When deploying Hadoop in a production environment, IT organizations often struggle with building applications that run across a Hadoop cluster. To solve that problem, the developers at LinkedIn created Gradle, a set of workflow tools that make it easier to connect multiple Hadoop jobs within the context of an application.
This week, LinkedIn announced that it is turning Gradle into an open source project. Alex Bain, senior software engineer for LinkedIn, says that LinkedIn has a vested interest in making Gradle, a plug-in to Hadoop, a bigger part of a rapidly growing Hadoop ecosystem. For example, as the Apache Spark in-memory computing project continues to evolve, Bain says that LinkedIn would like to see open source contributions that extended the reach of Gradle to both Hadoop and Spark.
At the core of Gradle is a domain-specific language called Hadoop DSL, which LinkedIn created to make Hadoop more accessible to its developers who need to work with Hadoop workflow managers such as Azkaban and Apache Oozie. Hadoop DSL is written in Groovy, a language derivative of Java, which provides developers with a consistent method of invoking multiple application development frameworks running on top of Hadoop.
Bain says LinkedIn relies heavily on Hadoop to surface data that’s relevant to its community in real time. LinkedIn can only do that, says Bain, because it found a way to unify all the Hadoop frameworks that developers need to invoke in order to create a production application.
LinkedIn, of course, is no stranger to the open source community. It has previously launched projects such as the Galene search engine, Pinot real-time analytics software, and Burrow monitoring tools for monitoring the Kafka messaging system, which is often deployed on top of Hadoop. In all four cases, IT organizations that choose make use of that software are relying on open source software that is core to how LinkedIn operates.

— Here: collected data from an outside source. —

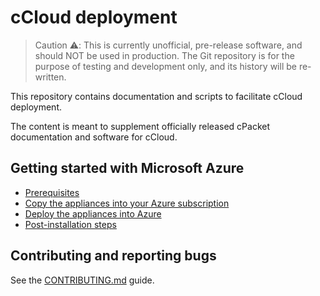 # cCloud deployment

> Caution ⚠️: This is currently unofficial, pre-release software, and should NOT be used in production. The Git repository is for the purpose of testing and development only, and its history will be re-written.

This repository contains documentation and scripts to facilitate cCloud deployment.

The content is meant to supplement officially released cPacket documentation and software for cCloud.

## Getting started with Microsoft Azure

- [Prerequisites](docs/prerequisites.md)
- [Copy the appliances into your Azure subscription](/automations/azure/ccloud-azure-images/README.md)
- [Deploy the appliances into Azure](/automations/azure/capture-net/README.md)
- [Post-installation steps](docs/post-installation.md)

## Contributing and reporting bugs

See the [CONTRIBUTING.md](docs/CONTRIBUTING.md) guide.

When it comes to Hadoop, many IT organizations are understandably intimidated by the dizzying array of frameworks that can be used to build Big Data applications. Over time, IT organizations working with Hadoop are going to be working with multiple instances of those frameworks. In the case of Gradle, LinkedIn is providing a convenient place from which to get started building Hadoop applications, and also to ultimately master those frameworks.